Nell’ultimo report pubblicato dall’Istituto nazionale di statistica (Istat) viene confermato che la povertà resta a livelli massimi storici toccati nel 2020, anno d’inizio della pandemia dovuta al Covid-19. Nel 2021 in Italia sono in condizione di povertà assoluta 5,6 milioni di persone, tra cui 1,4 milioni di bambini. Degli 1,9 milioni di famiglie colpite, sono quelle più numerose ad essere in maggior difficoltà. Lavoro ed istruzione continuano ad essere strumenti che contribuiscono a contrastare la povertà.

La causa di questa sostanziale stabilità è imputabile a diversi fattori; in particolare, a un incremento più contenuto della spesa per consumi delle famiglie meno abbienti (+1,7% per il 20% delle famiglie con la capacità di spesa più bassa, ossia la quasi totalità delle famiglie in povertà assoluta) che non è stato sufficiente a compensare la ripresa dell’inflazione (+1,9% nel 2021), in assenza della quale la quota di famiglie in povertà assoluta sarebbe scesa al 7,0% e quella degli individui all’8,8%.

L’incidenza della povertà assoluta decresce al crescere del titolo di studio della persona di riferimento della famiglia. Se quest’ultima ha conseguito almeno il diploma di scuola secondaria superiore l’incidenza è pari al 3,9%, in miglioramento rispetto al 2020; si attesta all’11,0% se ha al massimo la licenza di scuola media.

La povertà assoluta è stabile tra le famiglie con persona di riferimento occupata (pari al 7,0%) che avevano risentito maggiormente degli effetti della crisi. Valori elevati si confermano per i dipendenti inquadrati nei livelli più bassi (13,3%) e, fra gli indipendenti, per coloro che svolgono un lavoro autonomo (7,8%), mentre nel confronto con il 2020 solamente le famiglie con persona di riferimento imprenditore o libero professionista mostrano segnali di miglioramento (1,8% dal 3,2% del 2020). Si conferma, inoltre, il disagio per le famiglie con persona di riferimento in cerca di occupazione, per le quali l’incidenza arriva al 22,6%.

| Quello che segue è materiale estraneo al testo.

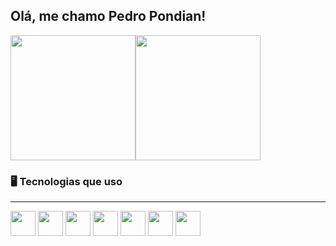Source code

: ## Olá, me chamo Pedro Pondian!

<div style="display:flex">
  <img height="200em" src="https://github-readme-stats.vercel.app/api?username=pondianxz&theme=midnight-purple&show_icons=true&hide_border=false&count_private=true">
  <img height="200em" src="https://github-readme-stats.vercel.app/api/top-langs/?username=pondianxz&theme=midnight-purple&show_icons=true&hide_border=false&layout=compact"> 
</div>

<h3>🖥 Tecnologias que uso </h3>
<hr>

<div>
  
  <img height="40" src="https://cdn.jsdelivr.net/gh/devicons/devicon@latest/icons/java/java-original.svg" />
  <img height="40" src="https://cdn.jsdelivr.net/gh/devicons/devicon@latest/icons/html5/html5-plain.svg" />
  <img height="40" src="https://cdn.jsdelivr.net/gh/devicons/devicon@latest/icons/css3/css3-plain.svg" />
  <img height="40" src="https://cdn.jsdelivr.net/gh/devicons/devicon@latest/icons/javascript/javascript-plain.svg" />
  <!--<img height="40" src="https://cdn.jsdelivr.net/gh/devicons/devicon@latest/icons/react/react-original.svg" />-->
  <img height="40" src="https://cdn.jsdelivr.net/gh/devicons/devicon@latest/icons/python/python-original.svg" />
  <img height="40" src="https://cdn.jsdelivr.net/gh/devicons/devicon@latest/icons/mysql/mysql-original.svg" />
  <img height="40" src="https://cdn.jsdelivr.net/gh/devicons/devicon@latest/icons/php/php-original.svg" />
</div>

La rete delle Caritas in Italia, che già nel 2020 aveva sostenuto 1,9 milioni di persone, intensifica l’impegno e l’attività di osservazione permanente, grazie agli oltre 2.600 centri di ascolto in rete, in 193 diocesi.  Le priorità nell’intervento sono strettamente collegate ai volti di povertà rilevati nel territorio, è fatta di ascolto attento e di accompagnamento, con un’attenzione preferenziale verso i più fragili e i meno tutelati.  Nella consapevolezza che, come ribadito dal Papa nel Messaggio citato, “È urgente trovare nuove strade che possano andare oltre l’impostazione di quelle politiche sociali «concepite come una politica verso i poveri, ma mai con i poveri, mai dei poveri e tanto meno inserita in un progetto che unisca i popoli» (Enc. Fratelli tutti, 169)”.